▸ **INFORMATION SHOWN**

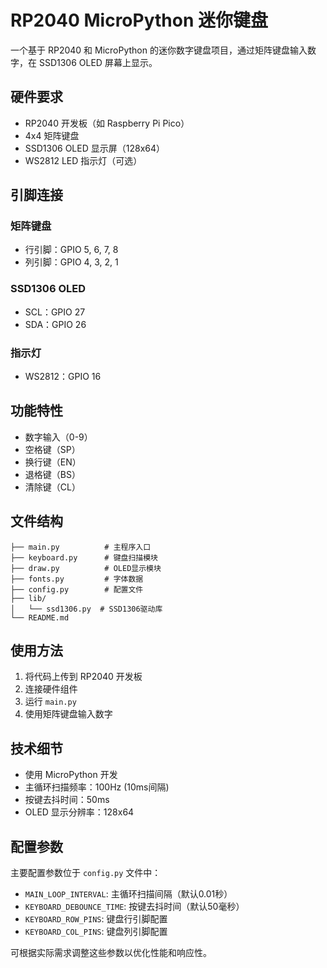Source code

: # RP2040 MicroPython 迷你键盘

一个基于 RP2040 和 MicroPython 的迷你数字键盘项目，通过矩阵键盘输入数字，在 SSD1306 OLED 屏幕上显示。

## 硬件要求

- RP2040 开发板（如 Raspberry Pi Pico）
- 4x4 矩阵键盘
- SSD1306 OLED 显示屏（128x64）
- WS2812 LED 指示灯（可选）

## 引脚连接

### 矩阵键盘
- 行引脚：GPIO 5, 6, 7, 8
- 列引脚：GPIO 4, 3, 2, 1

### SSD1306 OLED
- SCL：GPIO 27
- SDA：GPIO 26

### 指示灯
- WS2812：GPIO 16

## 功能特性

- 数字输入（0-9）
- 空格键（SP）
- 换行键（EN）
- 退格键（BS）
- 清除键（CL）

## 文件结构

```
├── main.py          # 主程序入口
├── keyboard.py      # 键盘扫描模块
├── draw.py          # OLED显示模块
├── fonts.py         # 字体数据
├── config.py        # 配置文件
├── lib/
│   └── ssd1306.py  # SSD1306驱动库
└── README.md
```

## 使用方法

1. 将代码上传到 RP2040 开发板
2. 连接硬件组件
3. 运行 `main.py`
4. 使用矩阵键盘输入数字

## 技术细节

- 使用 MicroPython 开发
- 主循环扫描频率：100Hz (10ms间隔)
- 按键去抖时间：50ms
- OLED 显示分辨率：128x64

## 配置参数

主要配置参数位于 `config.py` 文件中：

- `MAIN_LOOP_INTERVAL`: 主循环扫描间隔（默认0.01秒）
- `KEYBOARD_DEBOUNCE_TIME`: 按键去抖时间（默认50毫秒）
- `KEYBOARD_ROW_PINS`: 键盘行引脚配置
- `KEYBOARD_COL_PINS`: 键盘列引脚配置

可根据实际需求调整这些参数以优化性能和响应性。
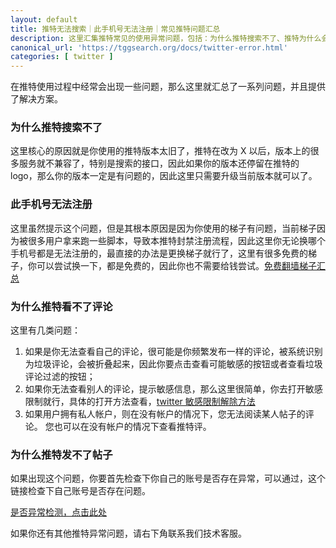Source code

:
 ```yaml
---
layout: default
title: 推特无法搜索｜此手机号无法注册｜常见推特问题汇总
description: 这里汇集推特常见的使用异常问题，包括：为什么推特搜索不了、推特为什么会提示敏感内容、推特注册时手机号无法注册、为什么推特看不了评论、为什么推特发不了帖子等等常见推特使用过程中的问题。
canonical_url: 'https://tggsearch.org/docs/twitter-error.html'
categories: [ twitter ]
---
```

在推特使用过程中经常会出现一些问题，那么这里就汇总了一系列问题，并且提供了解决方案。

### 为什么推特搜索不了
这里核心的原因就是你使用的推特版本太旧了，推特在改为 X 以后，版本上的很多服务就不兼容了，特别是搜索的接口，因此如果你的版本还停留在推特的 logo，那么你的版本一定是有问题的，因此这里只需要升级当前版本就可以了。

### 此手机号无法注册
这里虽然提示这个问题，但是其根本原因是因为你使用的梯子有问题，当前梯子因为被很多用户拿来跑一些脚本，导致本推特封禁注册流程，因此这里你无论换哪个手机号都是无法注册的，最直接的办法是更换梯子就行了，这里有很多免费的梯子，你可以尝试换一下，都是免费的，因此你也不需要给钱尝试。[免费翻墙梯子汇总](./vpn-kl.html)

### 为什么推特看不了评论
这里有几类问题：

1. 如果是你无法查看自己的评论，很可能是你频繁发布一样的评论，被系统识别为垃圾评论，会被折叠起来，因此你要点击查看可能敏感的按钮或者查看垃圾评论过滤的按钮；
2. 如果你无法查看别人的评论，提示敏感信息，那么这里很简单，你去打开敏感限制就行，具体的打开方法查看，[twitter 敏感限制解除方法](./twitter-spc.html)
3. 如果用户拥有私人帐户，则在没有帐户的情况下，您无法阅读某人帖子的评论。 您也可以在没有帐户的情况下查看推特评。

### 为什么推特发不了帖子
如果出现这个问题，你要首先检查下你自己的账号是否存在异常，可以通过，这个链接检查下自己账号是否存在问题。

[是否异常检测，点击此处](./302.html?target=https://shadowban.yuzurisa.com/)

如果你还有其他推特异常问题，请右下角联系我们技术客服。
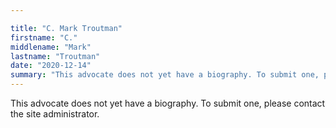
 ```yaml
---

title: "C. Mark Troutman"
firstname: "C."
middlename: "Mark"
lastname: "Troutman"
date: "2020-12-14"
summary: "This advocate does not yet have a biography. To submit one, please contact the site administrator."
---
```

This advocate does not yet have a biography. To submit one, please contact the site administrator.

▸ **TASK OBJECTIVE**
Which lines of the data above contain "biography"? Copy each one.

▸ **RESPONSE BELOW**
summary: "This advocate does not yet have a biography. To submit one, please contact the site administrator."
This advocate does not yet have a biography. To submit one, please contact the site administrator.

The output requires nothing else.